Les scrupules qui hantaient ces naïfs génies étaient d’ailleurs de leur temps et de leur époque, et au moment même où de toutes parts éclatait la revendication des droits, ces scrupules empêchaient leurs successeurs et émules de revendiquer les leurs et les faisaient se contenter d’emphatiques déclarations de principes et d’inefficaces sanctions. Ces mêmes scrupules paralysaient jusqu’aux hardis législateurs de la Convention. Cette propriété que Lakanal proclamait « la plus personnelle et la plus inviolable de toutes, » ils la déclaraient en déshérence cinq ans après la mort de l’auteur, puis, en 1793, après dix ans[1]. Ils n’osaient accorder davantage, et leur intrépide logique reculait devant les conséquences de leur affirmation. C’était une propriété, mais différente des autres, toute nouvelle d’ailleurs, pleine d’imprévu, de dangers peut-être, en tout cas peu exigeante, habituée à se contenter de peu et qui d’elle-même se désignait « une grâce fondée en justice. »

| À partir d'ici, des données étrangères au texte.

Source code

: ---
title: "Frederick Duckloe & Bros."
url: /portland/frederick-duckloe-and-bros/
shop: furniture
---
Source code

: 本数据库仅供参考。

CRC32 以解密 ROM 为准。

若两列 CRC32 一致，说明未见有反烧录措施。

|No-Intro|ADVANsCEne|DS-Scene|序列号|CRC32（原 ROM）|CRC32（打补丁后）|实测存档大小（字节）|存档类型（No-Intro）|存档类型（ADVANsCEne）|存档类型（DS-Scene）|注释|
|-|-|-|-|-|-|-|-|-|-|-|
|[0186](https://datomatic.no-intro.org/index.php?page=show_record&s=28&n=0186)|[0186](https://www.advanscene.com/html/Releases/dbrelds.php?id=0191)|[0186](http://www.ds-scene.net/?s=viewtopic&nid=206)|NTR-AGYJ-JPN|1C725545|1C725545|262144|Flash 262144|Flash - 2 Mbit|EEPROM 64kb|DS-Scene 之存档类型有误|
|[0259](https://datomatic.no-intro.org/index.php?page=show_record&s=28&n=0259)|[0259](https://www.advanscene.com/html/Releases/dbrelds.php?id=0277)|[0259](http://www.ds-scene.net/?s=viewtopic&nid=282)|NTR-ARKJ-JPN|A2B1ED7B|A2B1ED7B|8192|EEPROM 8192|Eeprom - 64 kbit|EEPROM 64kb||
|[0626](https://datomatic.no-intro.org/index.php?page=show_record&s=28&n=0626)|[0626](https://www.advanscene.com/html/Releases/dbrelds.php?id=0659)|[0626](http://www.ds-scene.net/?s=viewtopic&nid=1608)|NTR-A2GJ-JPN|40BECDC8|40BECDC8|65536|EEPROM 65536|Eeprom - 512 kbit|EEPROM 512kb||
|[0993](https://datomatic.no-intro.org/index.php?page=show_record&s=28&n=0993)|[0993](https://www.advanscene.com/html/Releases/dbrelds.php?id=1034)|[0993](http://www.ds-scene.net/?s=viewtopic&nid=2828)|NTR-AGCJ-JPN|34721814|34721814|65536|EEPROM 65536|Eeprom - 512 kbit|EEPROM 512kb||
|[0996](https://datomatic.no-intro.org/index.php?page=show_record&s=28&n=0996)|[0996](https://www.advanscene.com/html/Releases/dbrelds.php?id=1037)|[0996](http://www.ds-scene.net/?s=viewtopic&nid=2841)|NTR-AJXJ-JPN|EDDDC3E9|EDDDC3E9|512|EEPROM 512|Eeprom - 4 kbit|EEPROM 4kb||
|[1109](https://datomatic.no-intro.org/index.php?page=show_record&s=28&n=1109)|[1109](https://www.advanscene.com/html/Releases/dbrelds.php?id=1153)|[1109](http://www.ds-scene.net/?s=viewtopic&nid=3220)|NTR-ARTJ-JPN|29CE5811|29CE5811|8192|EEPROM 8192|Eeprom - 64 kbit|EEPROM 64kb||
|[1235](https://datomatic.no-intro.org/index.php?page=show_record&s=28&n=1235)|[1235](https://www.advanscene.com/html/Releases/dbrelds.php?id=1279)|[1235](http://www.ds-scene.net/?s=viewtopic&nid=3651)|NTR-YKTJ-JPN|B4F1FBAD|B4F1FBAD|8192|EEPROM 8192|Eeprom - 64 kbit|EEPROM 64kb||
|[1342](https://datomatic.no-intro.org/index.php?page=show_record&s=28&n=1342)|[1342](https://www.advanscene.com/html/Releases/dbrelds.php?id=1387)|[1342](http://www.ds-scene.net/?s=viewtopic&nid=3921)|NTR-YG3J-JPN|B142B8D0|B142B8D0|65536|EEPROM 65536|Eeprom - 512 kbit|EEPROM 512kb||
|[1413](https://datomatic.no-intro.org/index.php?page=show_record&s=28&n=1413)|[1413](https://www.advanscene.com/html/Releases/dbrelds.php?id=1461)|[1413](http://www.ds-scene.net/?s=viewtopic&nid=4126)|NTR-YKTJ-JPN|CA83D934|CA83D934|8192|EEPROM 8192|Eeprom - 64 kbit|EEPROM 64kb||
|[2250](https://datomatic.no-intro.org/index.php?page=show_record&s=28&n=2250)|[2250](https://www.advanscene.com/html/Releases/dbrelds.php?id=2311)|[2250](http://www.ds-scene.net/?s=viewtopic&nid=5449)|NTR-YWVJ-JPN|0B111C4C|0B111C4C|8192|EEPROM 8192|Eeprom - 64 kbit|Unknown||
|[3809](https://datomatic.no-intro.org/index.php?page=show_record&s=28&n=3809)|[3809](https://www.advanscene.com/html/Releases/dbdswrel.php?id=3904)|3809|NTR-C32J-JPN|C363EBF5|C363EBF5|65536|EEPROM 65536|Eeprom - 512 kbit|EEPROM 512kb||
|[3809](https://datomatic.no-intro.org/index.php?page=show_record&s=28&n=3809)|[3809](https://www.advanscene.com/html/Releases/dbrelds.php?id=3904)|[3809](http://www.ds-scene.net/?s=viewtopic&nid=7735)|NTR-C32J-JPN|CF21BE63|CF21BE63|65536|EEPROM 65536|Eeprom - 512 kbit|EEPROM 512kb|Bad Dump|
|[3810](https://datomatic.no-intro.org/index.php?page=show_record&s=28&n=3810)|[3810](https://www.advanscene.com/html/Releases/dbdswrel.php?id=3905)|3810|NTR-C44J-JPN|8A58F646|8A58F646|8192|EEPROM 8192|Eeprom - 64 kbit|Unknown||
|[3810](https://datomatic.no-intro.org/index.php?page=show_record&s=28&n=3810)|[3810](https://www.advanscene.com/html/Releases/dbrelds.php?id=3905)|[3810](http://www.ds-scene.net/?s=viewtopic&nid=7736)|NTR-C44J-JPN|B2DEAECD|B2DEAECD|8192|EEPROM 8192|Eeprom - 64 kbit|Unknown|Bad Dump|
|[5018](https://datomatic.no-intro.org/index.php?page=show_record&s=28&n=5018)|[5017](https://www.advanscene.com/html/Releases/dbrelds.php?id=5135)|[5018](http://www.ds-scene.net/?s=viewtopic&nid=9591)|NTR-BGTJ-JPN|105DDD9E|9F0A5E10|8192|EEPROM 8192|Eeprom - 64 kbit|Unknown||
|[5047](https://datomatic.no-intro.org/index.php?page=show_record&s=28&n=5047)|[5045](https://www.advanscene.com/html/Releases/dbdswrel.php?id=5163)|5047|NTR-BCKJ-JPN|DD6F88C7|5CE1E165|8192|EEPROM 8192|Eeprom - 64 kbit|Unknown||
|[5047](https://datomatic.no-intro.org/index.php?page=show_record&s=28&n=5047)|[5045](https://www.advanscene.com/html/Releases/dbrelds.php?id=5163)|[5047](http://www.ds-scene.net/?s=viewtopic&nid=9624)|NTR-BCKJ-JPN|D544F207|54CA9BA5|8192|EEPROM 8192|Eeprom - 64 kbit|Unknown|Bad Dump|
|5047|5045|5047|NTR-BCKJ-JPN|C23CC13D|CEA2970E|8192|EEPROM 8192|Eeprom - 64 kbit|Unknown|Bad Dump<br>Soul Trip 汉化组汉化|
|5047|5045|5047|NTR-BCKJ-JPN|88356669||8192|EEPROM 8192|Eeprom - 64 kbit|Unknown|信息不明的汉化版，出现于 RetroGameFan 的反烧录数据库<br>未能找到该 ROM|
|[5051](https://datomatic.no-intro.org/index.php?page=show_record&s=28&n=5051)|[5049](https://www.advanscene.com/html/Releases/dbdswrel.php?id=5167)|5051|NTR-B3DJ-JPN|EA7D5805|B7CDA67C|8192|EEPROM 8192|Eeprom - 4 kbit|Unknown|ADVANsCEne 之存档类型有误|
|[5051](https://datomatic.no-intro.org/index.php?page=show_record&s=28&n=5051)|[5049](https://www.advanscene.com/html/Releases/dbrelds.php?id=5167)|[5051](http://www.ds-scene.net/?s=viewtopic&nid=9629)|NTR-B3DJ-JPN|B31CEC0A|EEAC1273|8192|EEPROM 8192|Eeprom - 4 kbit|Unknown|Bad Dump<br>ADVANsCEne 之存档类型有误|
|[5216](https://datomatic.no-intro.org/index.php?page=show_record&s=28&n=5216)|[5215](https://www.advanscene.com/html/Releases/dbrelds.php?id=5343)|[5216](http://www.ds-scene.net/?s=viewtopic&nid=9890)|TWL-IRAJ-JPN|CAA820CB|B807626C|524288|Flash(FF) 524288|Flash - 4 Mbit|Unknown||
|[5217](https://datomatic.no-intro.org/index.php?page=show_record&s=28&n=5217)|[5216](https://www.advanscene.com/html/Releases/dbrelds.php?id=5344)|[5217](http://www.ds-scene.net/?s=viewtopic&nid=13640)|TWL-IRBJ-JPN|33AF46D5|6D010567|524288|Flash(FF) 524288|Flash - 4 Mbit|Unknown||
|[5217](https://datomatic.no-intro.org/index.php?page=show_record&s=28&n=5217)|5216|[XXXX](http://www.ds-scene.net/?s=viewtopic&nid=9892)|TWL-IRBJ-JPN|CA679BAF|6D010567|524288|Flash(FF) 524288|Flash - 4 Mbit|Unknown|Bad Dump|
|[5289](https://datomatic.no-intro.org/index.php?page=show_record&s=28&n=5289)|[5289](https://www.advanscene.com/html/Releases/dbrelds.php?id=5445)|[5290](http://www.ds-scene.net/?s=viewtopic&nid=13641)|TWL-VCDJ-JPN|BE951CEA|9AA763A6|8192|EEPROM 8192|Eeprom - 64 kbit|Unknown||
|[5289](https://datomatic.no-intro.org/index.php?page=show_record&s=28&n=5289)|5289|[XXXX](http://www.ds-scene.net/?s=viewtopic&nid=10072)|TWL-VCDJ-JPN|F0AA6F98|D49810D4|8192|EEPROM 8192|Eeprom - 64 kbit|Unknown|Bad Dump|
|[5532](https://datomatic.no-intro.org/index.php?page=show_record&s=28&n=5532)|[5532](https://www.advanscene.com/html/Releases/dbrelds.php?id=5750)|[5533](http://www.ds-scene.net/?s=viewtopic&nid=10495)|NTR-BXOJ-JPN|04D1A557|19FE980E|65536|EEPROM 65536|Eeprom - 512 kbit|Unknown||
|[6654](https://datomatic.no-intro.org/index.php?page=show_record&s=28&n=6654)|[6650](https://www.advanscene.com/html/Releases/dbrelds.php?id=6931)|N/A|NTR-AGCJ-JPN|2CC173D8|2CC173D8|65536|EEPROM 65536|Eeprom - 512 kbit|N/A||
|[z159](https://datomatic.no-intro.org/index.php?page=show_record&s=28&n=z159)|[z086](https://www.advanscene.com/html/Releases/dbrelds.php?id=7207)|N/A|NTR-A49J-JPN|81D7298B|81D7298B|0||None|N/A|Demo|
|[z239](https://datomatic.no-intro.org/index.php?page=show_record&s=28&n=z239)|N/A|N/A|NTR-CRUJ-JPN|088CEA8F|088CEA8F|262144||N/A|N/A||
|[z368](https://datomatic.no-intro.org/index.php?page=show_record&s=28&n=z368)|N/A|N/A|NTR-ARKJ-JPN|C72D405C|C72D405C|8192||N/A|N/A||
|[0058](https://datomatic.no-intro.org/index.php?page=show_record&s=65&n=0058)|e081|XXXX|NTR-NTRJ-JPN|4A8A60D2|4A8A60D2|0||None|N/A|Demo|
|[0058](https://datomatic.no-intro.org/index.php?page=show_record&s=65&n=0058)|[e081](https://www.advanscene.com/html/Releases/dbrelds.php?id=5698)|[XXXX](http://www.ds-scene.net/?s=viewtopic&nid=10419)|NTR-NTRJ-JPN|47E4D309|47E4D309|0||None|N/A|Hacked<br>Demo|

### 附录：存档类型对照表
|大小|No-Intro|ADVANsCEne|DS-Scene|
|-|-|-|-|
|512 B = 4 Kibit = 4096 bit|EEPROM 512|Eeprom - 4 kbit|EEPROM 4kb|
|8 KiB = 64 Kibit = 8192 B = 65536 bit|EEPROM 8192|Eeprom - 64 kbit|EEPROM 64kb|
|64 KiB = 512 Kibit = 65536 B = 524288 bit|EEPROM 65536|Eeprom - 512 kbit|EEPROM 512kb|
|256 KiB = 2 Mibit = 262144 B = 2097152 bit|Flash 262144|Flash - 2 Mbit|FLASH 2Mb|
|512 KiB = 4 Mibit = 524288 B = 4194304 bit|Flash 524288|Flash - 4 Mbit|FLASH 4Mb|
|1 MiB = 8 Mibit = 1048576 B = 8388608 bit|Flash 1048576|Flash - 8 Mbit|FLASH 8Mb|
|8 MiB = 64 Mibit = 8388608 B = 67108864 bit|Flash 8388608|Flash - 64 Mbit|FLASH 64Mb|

Inconsciemment, à tout le moins sans prononcer le mot, on l’assimilait à l’invention, on lui concédait un brevet exploitable et négociable, pour un temps. Ce délai expiré, l’œuvre artistique et littéraire, comme l’invention plus tard, tombait dans le domaine public. Et, en ce faisant, on estimait beaucoup faire, émanciper l’intelligence, affranchir l’écrivain et l’artiste, affirmer leurs droits sur leurs œuvres, leurs droits à une rémunération ; dans une certaine mesure c’était vrai.

Si l’on compare, en effet, ce qu’était alors la situation des écrivains à ce qu’elle est devenue depuis, on se rendra compte des progrès accomplis, des résultats obtenus. On s’étonnera moins de voir l’œuvre artistique ou littéraire assimilée à une invention brevetée, et sa propriété, toute reconnue et proclamée qu’elle soit,

  1. Loi du 19 janvier 1791 et du 19 juillet 1793.